- _TASK PROMPT_
If an entry includes an image, drop the image and copy the rest verbatim.

===== MATERIAL SUPPLIED =====

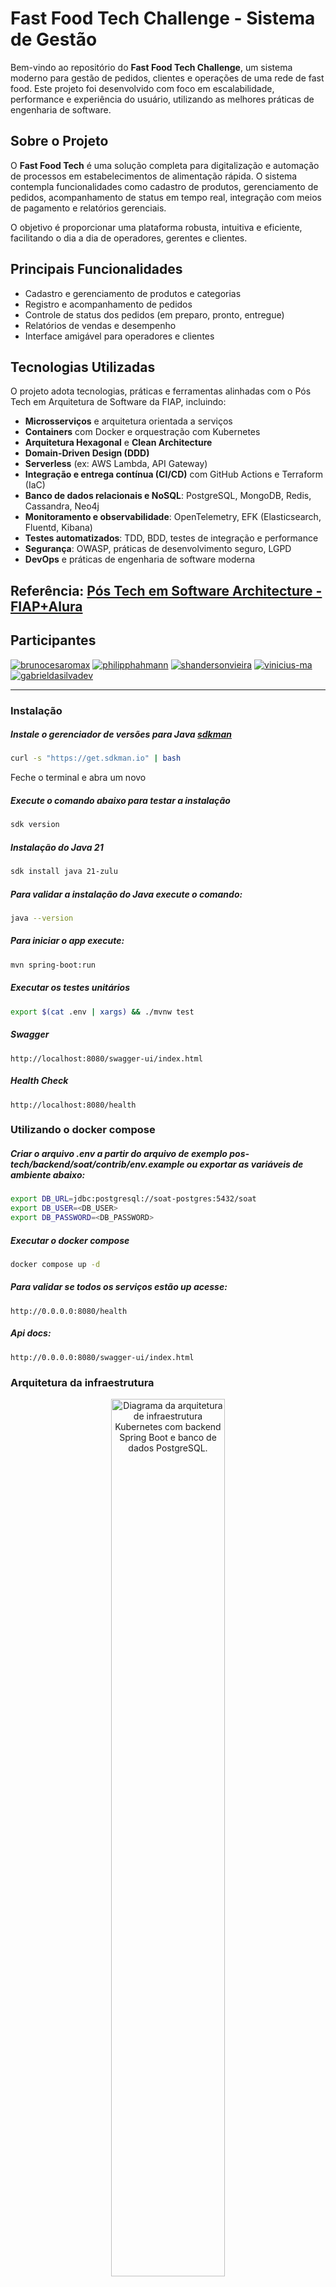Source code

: # Fast Food Tech Challenge - Sistema de Gestão

Bem-vindo ao repositório do **Fast Food Tech Challenge**, um sistema moderno para gestão de pedidos, clientes e operações de uma rede de fast food. Este projeto foi desenvolvido com foco em escalabilidade, performance e experiência do usuário, utilizando as melhores práticas de engenharia de software.

## Sobre o Projeto

O **Fast Food Tech** é uma solução completa para digitalização e automação de processos em estabelecimentos de alimentação rápida. O sistema contempla funcionalidades como cadastro de produtos, gerenciamento de pedidos, acompanhamento de status em tempo real, integração com meios de pagamento e relatórios gerenciais.

O objetivo é proporcionar uma plataforma robusta, intuitiva e eficiente, facilitando o dia a dia de operadores, gerentes e clientes.

## Principais Funcionalidades

- Cadastro e gerenciamento de produtos e categorias
- Registro e acompanhamento de pedidos
- Controle de status dos pedidos (em preparo, pronto, entregue)
- Relatórios de vendas e desempenho
- Interface amigável para operadores e clientes

## Tecnologias Utilizadas

O projeto adota tecnologias, práticas e ferramentas alinhadas com o Pós Tech em Arquitetura de Software da FIAP, incluindo:

- **Microsserviços** e arquitetura orientada a serviços
- **Containers** com Docker e orquestração com Kubernetes
- **Arquitetura Hexagonal** e **Clean Architecture**
- **Domain-Driven Design (DDD)**
- **Serverless** (ex: AWS Lambda, API Gateway)
- **Integração e entrega contínua (CI/CD)** com GitHub Actions e Terraform (IaC)
- **Banco de dados relacionais e NoSQL**: PostgreSQL, MongoDB, Redis, Cassandra, Neo4j
- **Monitoramento e observabilidade**: OpenTelemetry, EFK (Elasticsearch, Fluentd, Kibana)
- **Testes automatizados**: TDD, BDD, testes de integração e performance
- **Segurança**: OWASP, práticas de desenvolvimento seguro, LGPD
- **DevOps** e práticas de engenharia de software moderna

## Referência: [Pós Tech em Software Architecture - FIAP+Alura](https://postech.fiap.com.br/curso/software-architecture/)

## Participantes

[![brunocesaromax](https://github.com/brunocesaromax.png?size=100)](https://github.com/brunocesaromax)
[![philipphahmann](https://github.com/philipphahmann.png?size=100)](https://github.com/philipphahmann)
[![shandersonvieira](https://github.com/shandersonvieira.png?size=100)](https://github.com/shandersonvieira)
[![vinicius-ma](https://github.com/vinicius-ma.png?size=100)](https://github.com/vinicius-ma)
[![gabrieldasilvadev](https://github.com/gabrieldasilvadev.png?size=100)](https://github.com/gabrieldasilvadev)

---

### Instalação

##### Instale o gerenciador de versões para Java [sdkman](https://sdkman.io/install/)

```sh
curl -s "https://get.sdkman.io" | bash
```

Feche o terminal e abra um novo

##### Execute o comando abaixo para testar a instalação

```sh
sdk version
```

##### Instalação do Java 21

```sh
sdk install java 21-zulu
```

##### Para validar a instalação do Java execute o comando:

```sh
java --version
```

##### Para iniciar o app execute:

```sh
mvn spring-boot:run
```

##### Executar os testes unitários

```sh
export $(cat .env | xargs) && ./mvnw test
```

##### Swagger

```
http://localhost:8080/swagger-ui/index.html
```

##### Health Check

```
http://localhost:8080/health
```

### Utilizando o docker compose

##### Criar o arquivo .env a partir do arquivo de exemplo pos-tech/backend/soat/contrib/env.example ou exportar as variáveis de ambiente abaixo:

```sh
export DB_URL=jdbc:postgresql://soat-postgres:5432/soat
export DB_USER=<DB_USER>
export DB_PASSWORD=<DB_PASSWORD>
```

##### Executar o docker compose

```sh
docker compose up -d
```

##### Para validar se todos os serviços estão up acesse:

```
http://0.0.0.0:8080/health
```

##### Api docs:

```
http://0.0.0.0:8080/swagger-ui/index.html
```

### Arquitetura da infraestrutura

<div style="text-align: center;">
    <img 
        src="./docs/images/infra_kubernetes.png" 
        width="60%" 
        alt="Diagrama da arquitetura de infraestrutura Kubernetes com backend Spring Boot e banco de dados PostgreSQL."
    >
</div>

### Executando o app com o minikube localmente
> Comandos realizados utilizando o Windows + Powershell (administrador) e driver sendo o Docker Desktop

Primeiro precisamos instalar o minikube conforme o sistema operacional, para isso siga as [instruções de instalação na documentação](https://minikube.sigs.k8s.io/docs/start/?arch=%2Fmacos%2Farm64%2Fstable%2Fbinary+download)

#### Iniciar o software do Docker Desktop

#### Iniciar o Minikube com driver Docker

```sh
minikube start --driver=docker
```

#### Habilitar o Metrics Server (necessário para o HPA funcionar)

```sh
minikube addons enable metrics-server
```

#### Configurar o ambiente Docker para usar o daemon interno do Minikube

```sh
& minikube -p minikube docker-env | Invoke-Expression
```

#### Construir a imagem Docker da aplicação backend

```sh
docker build -t soat:latest ./backend/soat
```

#### Aplicar os manifests do Kubernetes na ordem correta
> Os comandos a seguir estão levando em conta a pasta raiz do projeto
#### Namespace

```sh
kubectl apply -f ./infra/namespace.yml
```

#### Volumes persistentes para o banco de dados PostgreSQL

```sh
kubectl apply -f ./infra/volumes/soat-postgres.yml
```

#### Configurações e segredos do banco de dados PostgreSQL

```sh
kubectl apply -f ./infra/secrets/soat-postgres.yml
kubectl apply -f ./infra/configmaps/soat-postgres.yml
```

#### Serviço e Deployment do banco de dados PostgreSQL

```sh
kubectl apply -f ./infra/services/soat-postgres.yml
kubectl apply -f ./infra/deployments/soat-postgres.yml
```

#### Espere o pod do postgres ficar READY

```sh
kubectl get pods -n soat -w
```

#### Configurações e segredos do backend

```sh
kubectl apply -f ./infra/secrets/soat-backend.yml
kubectl apply -f ./infra/configmaps/soat-backend.yml
```

#### Deployment e Service do backend

```sh
kubectl apply -f ./infra/deployments/soat-backend.yml
kubectl apply -f ./infra/services/soat-backend.yml
```

#### HPA para autoescalonamento do backend

```sh
kubectl apply -f ./infra/hpas/soat-backend.yml
```

#### Acessar o serviço exposto no Minikube

```sh
minikube service soat-backend -n soat
```

> No exemplo abaixo, o acesso a aplicação está liberada no endereço **http://127.0.0.1:54754**

<div style="text-align: center;">
    <img 
        src="docs/images/minikube_service.png" 
        width="60%"
        alt="Porta exposta pelo minikube"
    >
</div>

=====

- _RESULT OF THE TASK_
Source code

: # Fast Food Tech Challenge - Sistema de Gestão

Bem-vindo ao repositório do **Fast Food Tech Challenge**, um sistema moderno para gestão de pedidos, clientes e operações de uma rede de fast food. Este projeto foi desenvolvido com foco em escalabilidade, performance e experiência do usuário, utilizando as melhores práticas de engenharia de software.

## Sobre o Projeto

O **Fast Food Tech** é uma solução completa para digitalização e automação de processos em estabelecimentos de alimentação rápida. O sistema contempla funcionalidades como cadastro de produtos, gerenciamento de pedidos, acompanhamento de status em tempo real, integração com meios de pagamento e relatórios gerenciais.

O objetivo é proporcionar uma plataforma robusta, intuitiva e eficiente, facilitando o dia a dia de operadores, gerentes e clientes.

## Principais Funcionalidades

- Cadastro e gerenciamento de produtos e categorias
- Registro e acompanhamento de pedidos
- Controle de status dos pedidos (em preparo, pronto, entregue)
- Relatórios de vendas e desempenho
- Interface amigável para operadores e clientes

## Tecnologias Utilizadas

O projeto adota tecnologias, práticas e ferramentas alinhadas com o Pós Tech em Arquitetura de Software da FIAP, incluindo:

- **Microsserviços** e arquitetura orientada a serviços
- **Containers** com Docker e orquestração com Kubernetes
- **Arquitetura Hexagonal** e **Clean Architecture**
- **Domain-Driven Design (DDD)**
- **Serverless** (ex: AWS Lambda, API Gateway)
- **Integração e entrega contínua (CI/CD)** com GitHub Actions e Terraform (IaC)
- **Banco de dados relacionais e NoSQL**: PostgreSQL, MongoDB, Redis, Cassandra, Neo4j
- **Monitoramento e observabilidade**: OpenTelemetry, EFK (Elasticsearch, Fluentd, Kibana)
- **Testes automatizados**: TDD, BDD, testes de integração e performance
- **Segurança**: OWASP, práticas de desenvolvimento seguro, LGPD
- **DevOps** e práticas de engenharia de software moderna

## Referência: [Pós Tech em Software Architecture - FIAP+Alura](https://postech.fiap.com.br/curso/software-architecture/)

## Participantes

[![brunocesaromax](https://github.com/brunocesaromax.png?size=100)](https://github.com/brunocesaromax)
[![philipphahmann](https://github.com/philipphahmann.png?size=100)](https://github.com/philipphahmann)
[![shandersonvieira](https://github.com/shandersonvieira.png?size=100)](https://github.com/shandersonvieira)
[![vinicius-ma](https://github.com/vinicius-ma.png?size=100)](https://github.com/vinicius-ma)
[![gabrieldasilvadev](https://github.com/gabrieldasilvadev.png?size=100)](https://github.com/gabrieldasilvadev)

---

### Instalação

##### Instale o gerenciador de versões para Java [sdkman](https://sdkman.io/install/)

```sh
curl -s "https://get.sdkman.io" | bash
```

Feche o terminal e abra um novo

##### Execute o comando abaixo para testar a instalação

```sh
sdk version
```

##### Instalação do Java 21

```sh
sdk install java 21-zulu
```

##### Para validar a instalação do Java execute o comando:

```sh
java --version
```

##### Para iniciar o app execute:

```sh
mvn spring-boot:run
```

##### Executar os testes unitários

```sh
export $(cat .env | xargs) && ./mvnw test
```

##### Swagger

```
http://localhost:8080/swagger-ui/index.html
```

##### Health Check

```
http://localhost:8080/health
```

### Utilizando o docker compose

##### Criar o arquivo .env a partir do arquivo de exemplo pos-tech/backend/soat/contrib/env.example ou exportar as variáveis de ambiente abaixo:

```sh
export DB_URL=jdbc:postgresql://soat-postgres:5432/soat
export DB_USER=<DB_USER>
export DB_PASSWORD=<DB_PASSWORD>
```

##### Executar o docker compose

```sh
docker compose up -d
```

##### Para validar se todos os serviços estão up acesse:

```
http://0.0.0.0:8080/health
```

##### Api docs:

```
http://0.0.0.0:8080/swagger-ui/index.html
```

### Arquitetura da infraestrutura

<div style="text-align: center;">
    <img 
        src="./docs/images/infra_kubernetes.png" 
        width="60%" 
        alt="Diagrama da arquitetura de infraestrutura Kubernetes com backend Spring Boot e banco de dados PostgreSQL."
    >
</div>

### Executando o app com o minikube localmente
> Comandos realizados utilizando o Windows + Powershell (administrador) e driver sendo o Docker Desktop

Primeiro precisamos instalar o minikube conforme o sistema operacional, para isso siga as [instruções de instalação na documentação](https://minikube.sigs.k8s.io/docs/start/?arch=%2Fmacos%2Farm64%2Fstable%2Fbinary+download)

#### Iniciar o software do Docker Desktop

#### Iniciar o Minikube com driver Docker

```sh
minikube start --driver=docker
```

#### Habilitar o Metrics Server (necessário para o HPA funcionar)

```sh
minikube addons enable metrics-server
```

#### Configurar o ambiente Docker para usar o daemon interno do Minikube

```sh
& minikube -p minikube docker-env | Invoke-Expression
```

#### Construir a imagem Docker da aplicação backend

```sh
docker build -t soat:latest ./backend/soat
```

#### Aplicar os manifests do Kubernetes na ordem correta
> Os comandos a seguir estão levando em conta a pasta raiz do projeto
#### Namespace

```sh
kubectl apply -f ./infra/namespace.yml
```

#### Volumes persistentes para o banco de dados PostgreSQL

```sh
kubectl apply -f ./infra/volumes/soat-postgres.yml
```

#### Configurações e segredos do banco de dados PostgreSQL

```sh
kubectl apply -f ./infra/secrets/soat-postgres.yml
kubectl apply -f ./infra/configmaps/soat-postgres.yml
```

#### Serviço e Deployment do banco de dados PostgreSQL

```sh
kubectl apply -f ./infra/services/soat-postgres.yml
kubectl apply -f ./infra/deployments/soat-postgres.yml
```

#### Espere o pod do postgres ficar READY

```sh
kubectl get pods -n soat -w
```

#### Configurações e segredos do backend

```sh
kubectl apply -f ./infra/secrets/soat-backend.yml
kubectl apply -f ./infra/configmaps/soat-backend.yml
```

#### Deployment e Service do backend

```sh
kubectl apply -f ./infra/deployments/soat-backend.yml
kubectl apply -f ./infra/services/soat-backend.yml
```

#### HPA para autoescalonamento do backend

```sh
kubectl apply -f ./infra/hpas/soat-backend.yml
```

#### Acessar o serviço exposto no Minikube

```sh
minikube service soat-backend -n soat
```

> No exemplo abaixo, o acesso a aplicação está liberada no endereço **http://127.0.0.1:54754**

<div style="text-align: center;">
    <img 
        src="docs/images/minikube_service.png" 
        width="60%"
        alt="Porta exposta pelo minikube"
    >
</div>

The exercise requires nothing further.